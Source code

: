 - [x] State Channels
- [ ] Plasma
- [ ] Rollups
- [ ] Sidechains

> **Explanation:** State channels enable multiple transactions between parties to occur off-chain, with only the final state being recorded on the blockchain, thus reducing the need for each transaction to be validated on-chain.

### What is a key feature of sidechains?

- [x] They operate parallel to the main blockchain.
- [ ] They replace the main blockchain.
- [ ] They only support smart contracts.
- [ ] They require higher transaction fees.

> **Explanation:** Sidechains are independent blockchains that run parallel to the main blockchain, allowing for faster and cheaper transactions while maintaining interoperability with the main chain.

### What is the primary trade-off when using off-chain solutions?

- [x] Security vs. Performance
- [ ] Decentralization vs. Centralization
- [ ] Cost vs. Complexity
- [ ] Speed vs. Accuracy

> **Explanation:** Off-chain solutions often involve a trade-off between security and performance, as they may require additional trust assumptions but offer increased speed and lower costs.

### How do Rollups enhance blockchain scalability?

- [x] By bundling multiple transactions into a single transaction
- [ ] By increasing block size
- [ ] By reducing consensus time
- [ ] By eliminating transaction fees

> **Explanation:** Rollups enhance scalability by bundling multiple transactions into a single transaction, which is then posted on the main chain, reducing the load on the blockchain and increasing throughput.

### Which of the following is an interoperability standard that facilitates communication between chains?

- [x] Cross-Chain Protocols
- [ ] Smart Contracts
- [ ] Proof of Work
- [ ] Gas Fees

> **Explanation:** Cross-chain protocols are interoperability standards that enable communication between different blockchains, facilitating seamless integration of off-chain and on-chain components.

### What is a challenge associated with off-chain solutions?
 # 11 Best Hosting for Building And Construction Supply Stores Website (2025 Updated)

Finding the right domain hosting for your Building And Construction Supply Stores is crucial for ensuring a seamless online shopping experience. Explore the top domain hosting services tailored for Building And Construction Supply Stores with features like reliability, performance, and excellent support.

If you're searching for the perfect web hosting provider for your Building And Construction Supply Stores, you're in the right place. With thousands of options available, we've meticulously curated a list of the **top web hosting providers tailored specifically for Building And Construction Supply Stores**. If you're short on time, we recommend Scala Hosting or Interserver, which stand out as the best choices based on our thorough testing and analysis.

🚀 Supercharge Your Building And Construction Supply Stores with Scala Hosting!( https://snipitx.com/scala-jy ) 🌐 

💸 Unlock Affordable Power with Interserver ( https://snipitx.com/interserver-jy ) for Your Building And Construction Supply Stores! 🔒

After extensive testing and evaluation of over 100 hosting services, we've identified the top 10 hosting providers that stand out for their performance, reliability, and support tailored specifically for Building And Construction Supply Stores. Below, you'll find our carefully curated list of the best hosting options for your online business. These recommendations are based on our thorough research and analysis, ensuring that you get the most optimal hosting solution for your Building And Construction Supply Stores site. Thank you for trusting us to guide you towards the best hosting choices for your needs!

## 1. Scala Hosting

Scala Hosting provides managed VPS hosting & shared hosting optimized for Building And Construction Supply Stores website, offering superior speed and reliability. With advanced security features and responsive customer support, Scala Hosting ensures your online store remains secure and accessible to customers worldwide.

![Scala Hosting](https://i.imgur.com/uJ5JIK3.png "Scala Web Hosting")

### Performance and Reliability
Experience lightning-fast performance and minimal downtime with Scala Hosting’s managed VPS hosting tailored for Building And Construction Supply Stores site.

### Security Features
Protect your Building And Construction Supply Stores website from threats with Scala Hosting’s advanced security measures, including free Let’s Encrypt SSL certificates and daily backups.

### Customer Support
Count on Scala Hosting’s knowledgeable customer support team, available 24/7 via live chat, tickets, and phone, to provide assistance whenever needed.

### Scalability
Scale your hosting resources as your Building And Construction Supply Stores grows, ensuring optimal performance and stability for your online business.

** INSTRUCTIONS FOR THE TASK **
Your answer must be the full set of entries, copied exactly.

** THE COMPLETED TASK **
Source code

: - [x] State Channels
- [ ] Plasma
- [ ] Rollups
- [ ] Sidechains

> **Explanation:** State channels enable multiple transactions between parties to occur off-chain, with only the final state being recorded on the blockchain, thus reducing the need for each transaction to be validated on-chain.

### What is a key feature of sidechains?

- [x] They operate parallel to the main blockchain.
- [ ] They replace the main blockchain.
- [ ] They only support smart contracts.
- [ ] They require higher transaction fees.

> **Explanation:** Sidechains are independent blockchains that run parallel to the main blockchain, allowing for faster and cheaper transactions while maintaining interoperability with the main chain.

### What is the primary trade-off when using off-chain solutions?

- [x] Security vs. Performance
- [ ] Decentralization vs. Centralization
- [ ] Cost vs. Complexity
- [ ] Speed vs. Accuracy

> **Explanation:** Off-chain solutions often involve a trade-off between security and performance, as they may require additional trust assumptions but offer increased speed and lower costs.

### How do Rollups enhance blockchain scalability?

- [x] By bundling multiple transactions into a single transaction
- [ ] By increasing block size
- [ ] By reducing consensus time
- [ ] By eliminating transaction fees

> **Explanation:** Rollups enhance scalability by bundling multiple transactions into a single transaction, which is then posted on the main chain, reducing the load on the blockchain and increasing throughput.

### Which of the following is an interoperability standard that facilitates communication between chains?

- [x] Cross-Chain Protocols
- [ ] Smart Contracts
- [ ] Proof of Work
- [ ] Gas Fees

> **Explanation:** Cross-chain protocols are interoperability standards that enable communication between different blockchains, facilitating seamless integration of off-chain and on-chain components.

### What is a challenge associated with off-chain solutions?
 # 11 Best Hosting for Building And Construction Supply Stores Website (2025 Updated)

Finding the right domain hosting for your Building And Construction Supply Stores is crucial for ensuring a seamless online shopping experience. Explore the top domain hosting services tailored for Building And Construction Supply Stores with features like reliability, performance, and excellent support.

If you're searching for the perfect web hosting provider for your Building And Construction Supply Stores, you're in the right place. With thousands of options available, we've meticulously curated a list of the **top web hosting providers tailored specifically for Building And Construction Supply Stores**. If you're short on time, we recommend Scala Hosting or Interserver, which stand out as the best choices based on our thorough testing and analysis.

🚀 Supercharge Your Building And Construction Supply Stores with Scala Hosting!( https://snipitx.com/scala-jy ) 🌐 

💸 Unlock Affordable Power with Interserver ( https://snipitx.com/interserver-jy ) for Your Building And Construction Supply Stores! 🔒

After extensive testing and evaluation of over 100 hosting services, we've identified the top 10 hosting providers that stand out for their performance, reliability, and support tailored specifically for Building And Construction Supply Stores. Below, you'll find our carefully curated list of the best hosting options for your online business. These recommendations are based on our thorough research and analysis, ensuring that you get the most optimal hosting solution for your Building And Construction Supply Stores site. Thank you for trusting us to guide you towards the best hosting choices for your needs!

## 1. Scala Hosting

Scala Hosting provides managed VPS hosting & shared hosting optimized for Building And Construction Supply Stores website, offering superior speed and reliability. With advanced security features and responsive customer support, Scala Hosting ensures your online store remains secure and accessible to customers worldwide.

![Scala Hosting](https://i.imgur.com/uJ5JIK3.png "Scala Web Hosting")

### Performance and Reliability
Experience lightning-fast performance and minimal downtime with Scala Hosting’s managed VPS hosting tailored for Building And Construction Supply Stores site.

### Security Features
Protect your Building And Construction Supply Stores website from threats with Scala Hosting’s advanced security measures, including free Let’s Encrypt SSL certificates and daily backups.

### Customer Support
Count on Scala Hosting’s knowledgeable customer support team, available 24/7 via live chat, tickets, and phone, to provide assistance whenever needed.

### Scalability
Scale your hosting resources as your Building And Construction Supply Stores grows, ensuring optimal performance and stability for your online business.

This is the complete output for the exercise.